*What you have to do*: Return, from the data that follows, each line that holds the word "Citra".

[Source material — start]

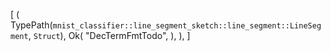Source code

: [
    (
        TypePath(`mnist_classifier::line_segment_sketch::line_segment::LineSegment`, `Struct`),
        Ok(
            "DecTermFmtTodo",
        ),
    ),
]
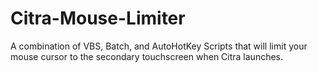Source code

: # Citra-Mouse-Limiter
A combination of VBS, Batch, and AutoHotKey Scripts that will limit your mouse cursor to the secondary touchscreen when Citra launches.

[Source material — finish]

*Output of the task*:
: # Citra-Mouse-Limiter
A combination of VBS, Batch, and AutoHotKey Scripts that will limit your mouse cursor to the secondary touchscreen when Citra launches.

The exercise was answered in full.